Published Jan. 25, 2017 in Tulare County's Foothills Sun-Gazette
There’s
a scene in the movie “Hidden Figures” that snagged my mind Sunday and wouldn’t
let go. I think it helps us see why this
film is important now, not just as a document of race and gender inequalities
in the 1960’s, but as a statement of how change occurs. I think this perspective could help us as we
face the intent of the new folks in Washington to roll back many advances in
social justice we have made over the last 50 years.

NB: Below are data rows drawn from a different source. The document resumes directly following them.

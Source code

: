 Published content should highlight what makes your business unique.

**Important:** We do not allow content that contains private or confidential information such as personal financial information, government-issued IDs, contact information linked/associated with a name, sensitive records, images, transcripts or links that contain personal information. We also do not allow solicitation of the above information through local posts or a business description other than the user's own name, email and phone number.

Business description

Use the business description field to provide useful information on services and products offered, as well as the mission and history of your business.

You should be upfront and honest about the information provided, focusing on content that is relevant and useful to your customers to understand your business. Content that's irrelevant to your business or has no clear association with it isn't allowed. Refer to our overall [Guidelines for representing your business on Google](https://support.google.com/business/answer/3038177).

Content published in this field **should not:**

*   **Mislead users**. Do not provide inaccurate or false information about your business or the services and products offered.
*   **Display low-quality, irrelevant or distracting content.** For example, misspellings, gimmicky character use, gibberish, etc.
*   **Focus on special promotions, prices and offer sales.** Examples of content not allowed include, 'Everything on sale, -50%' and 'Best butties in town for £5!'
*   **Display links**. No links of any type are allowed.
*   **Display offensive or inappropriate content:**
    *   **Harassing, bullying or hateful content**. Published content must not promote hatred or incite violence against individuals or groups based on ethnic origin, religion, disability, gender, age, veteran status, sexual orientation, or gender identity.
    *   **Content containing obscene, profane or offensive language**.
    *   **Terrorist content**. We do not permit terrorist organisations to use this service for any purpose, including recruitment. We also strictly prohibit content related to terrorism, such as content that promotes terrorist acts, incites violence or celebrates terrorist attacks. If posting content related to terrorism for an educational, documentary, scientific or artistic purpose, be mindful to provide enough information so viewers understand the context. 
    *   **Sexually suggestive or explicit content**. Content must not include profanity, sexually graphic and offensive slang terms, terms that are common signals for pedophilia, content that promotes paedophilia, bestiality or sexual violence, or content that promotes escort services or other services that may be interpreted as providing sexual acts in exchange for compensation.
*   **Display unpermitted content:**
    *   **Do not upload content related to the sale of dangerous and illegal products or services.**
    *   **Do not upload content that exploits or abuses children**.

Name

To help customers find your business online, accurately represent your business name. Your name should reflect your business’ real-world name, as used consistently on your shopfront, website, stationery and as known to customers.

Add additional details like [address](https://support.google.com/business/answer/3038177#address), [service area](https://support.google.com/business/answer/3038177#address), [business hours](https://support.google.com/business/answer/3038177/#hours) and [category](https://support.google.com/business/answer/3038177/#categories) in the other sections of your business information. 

The scene happens twice, doubling
our ability to see its significance. It
is the handing-over of a piece of chalk from an authority figure to an
underling, and it’s actually an invitation to equality. The underling is the main character,
Katherine Johnson, a heroine, really: a
black female rocket-science mathematician (literally and figuratively) who
persists despite society’s inability to recognize her skills. The first person to make the offer is a
black, male professor; the second is her white male boss at NASA. Both times the gesture is saying “Maybe you
have something to teach us. Show us what
you can do.”
And show them she does. Cheers went up in the audience both times, I
think because she demonstrated the falsity of their reasons for doubt. She demonstrated that the box they’d been
thinking in was wet cardboard. But she
also triumphed over self-doubt, the kind inflicted on most of us, even white
males, which is really why we cheered.
With little hesitation she took the chalk and worked out equations no
one else in the room could do. Then,
with no arrogance, she stood aside and let her answers sink in. All of them.
I am sure the piece of chalk had
special significance for me, a Boomer: growing up with black, then green
chalkboards, I could feel the cool smoothness and smell the dust as the white
stick changed hands in the film. I loved
the chalkboard as a place to work, and even more, to have my work seen. I envied the teachers’ freedom to write there,
even as I loved following their thought processes flowing onto the wall before
our eyes. I could imagine Katherine’s
excitement (and potentially, intimidation) at being offered that piece of
chalk, that chance to go to the blackboard and stand in the spot of one who
knows.
The whole film is full of similar
teaching moments, as two other black women run the gamut alongside Katherine,
gaining ground. And I think the film
issues a challenge to all of us, no matter which side of the social divide we sit.
To the underlings it says “Be
brave. Make your case, and when you can
do so, make it in ways that have some hope of being heard.”
To people with some authority and
power, the message is permeability. The
rules are not set in stone, and even where they are, the mortar holding them
together has a short shelf-life. Reason
has power over rigidity; hearts need only the tiniest jumping-off places to
take wing. You can be part of the
solution no matter what part of the problem you’re representing.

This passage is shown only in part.